• _Work to be completed_
Going through the entries, how many lines include the string "proof"? Answer only with the number.

• _Extracted data entries_
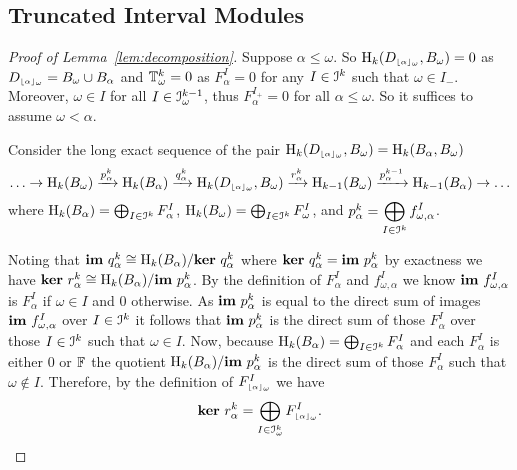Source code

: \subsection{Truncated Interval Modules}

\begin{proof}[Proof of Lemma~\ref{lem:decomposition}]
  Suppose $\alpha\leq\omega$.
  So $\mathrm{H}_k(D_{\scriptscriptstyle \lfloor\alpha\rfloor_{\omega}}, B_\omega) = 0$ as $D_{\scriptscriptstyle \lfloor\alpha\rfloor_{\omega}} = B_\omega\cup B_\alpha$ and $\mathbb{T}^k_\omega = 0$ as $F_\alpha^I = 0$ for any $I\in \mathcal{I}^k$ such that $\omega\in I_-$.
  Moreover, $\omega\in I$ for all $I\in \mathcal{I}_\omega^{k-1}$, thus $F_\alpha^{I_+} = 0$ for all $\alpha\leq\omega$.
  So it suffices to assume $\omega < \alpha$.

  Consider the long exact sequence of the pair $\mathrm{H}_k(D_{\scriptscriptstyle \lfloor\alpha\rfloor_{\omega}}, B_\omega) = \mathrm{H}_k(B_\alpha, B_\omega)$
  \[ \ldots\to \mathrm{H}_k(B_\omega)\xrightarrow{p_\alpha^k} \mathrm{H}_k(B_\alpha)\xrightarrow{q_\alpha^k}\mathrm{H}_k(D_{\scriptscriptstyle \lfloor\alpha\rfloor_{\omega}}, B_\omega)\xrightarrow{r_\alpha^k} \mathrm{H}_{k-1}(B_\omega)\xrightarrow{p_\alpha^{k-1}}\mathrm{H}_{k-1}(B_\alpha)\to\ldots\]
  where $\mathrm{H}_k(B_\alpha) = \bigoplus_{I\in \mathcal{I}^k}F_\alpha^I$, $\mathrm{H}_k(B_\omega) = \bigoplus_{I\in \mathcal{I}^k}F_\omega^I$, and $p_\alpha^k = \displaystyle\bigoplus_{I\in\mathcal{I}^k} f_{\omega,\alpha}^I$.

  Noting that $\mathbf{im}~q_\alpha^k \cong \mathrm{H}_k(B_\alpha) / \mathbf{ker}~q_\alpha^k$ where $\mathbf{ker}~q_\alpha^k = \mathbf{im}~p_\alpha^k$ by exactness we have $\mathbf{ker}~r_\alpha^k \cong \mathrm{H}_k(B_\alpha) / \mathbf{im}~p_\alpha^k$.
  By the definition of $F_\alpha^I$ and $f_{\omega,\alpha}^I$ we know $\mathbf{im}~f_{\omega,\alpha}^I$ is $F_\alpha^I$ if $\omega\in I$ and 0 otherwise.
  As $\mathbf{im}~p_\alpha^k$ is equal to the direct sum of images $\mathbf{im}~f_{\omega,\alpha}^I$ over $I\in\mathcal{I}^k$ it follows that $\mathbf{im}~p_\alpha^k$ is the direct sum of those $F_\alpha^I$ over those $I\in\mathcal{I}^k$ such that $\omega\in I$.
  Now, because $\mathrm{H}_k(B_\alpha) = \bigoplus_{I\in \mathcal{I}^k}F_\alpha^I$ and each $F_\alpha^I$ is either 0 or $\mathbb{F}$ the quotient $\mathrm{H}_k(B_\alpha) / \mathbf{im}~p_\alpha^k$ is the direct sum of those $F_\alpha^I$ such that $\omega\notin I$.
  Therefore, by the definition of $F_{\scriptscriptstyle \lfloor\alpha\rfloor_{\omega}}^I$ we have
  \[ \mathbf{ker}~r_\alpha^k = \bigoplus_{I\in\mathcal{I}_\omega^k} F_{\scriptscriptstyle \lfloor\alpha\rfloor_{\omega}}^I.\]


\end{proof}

• _Written answer_
2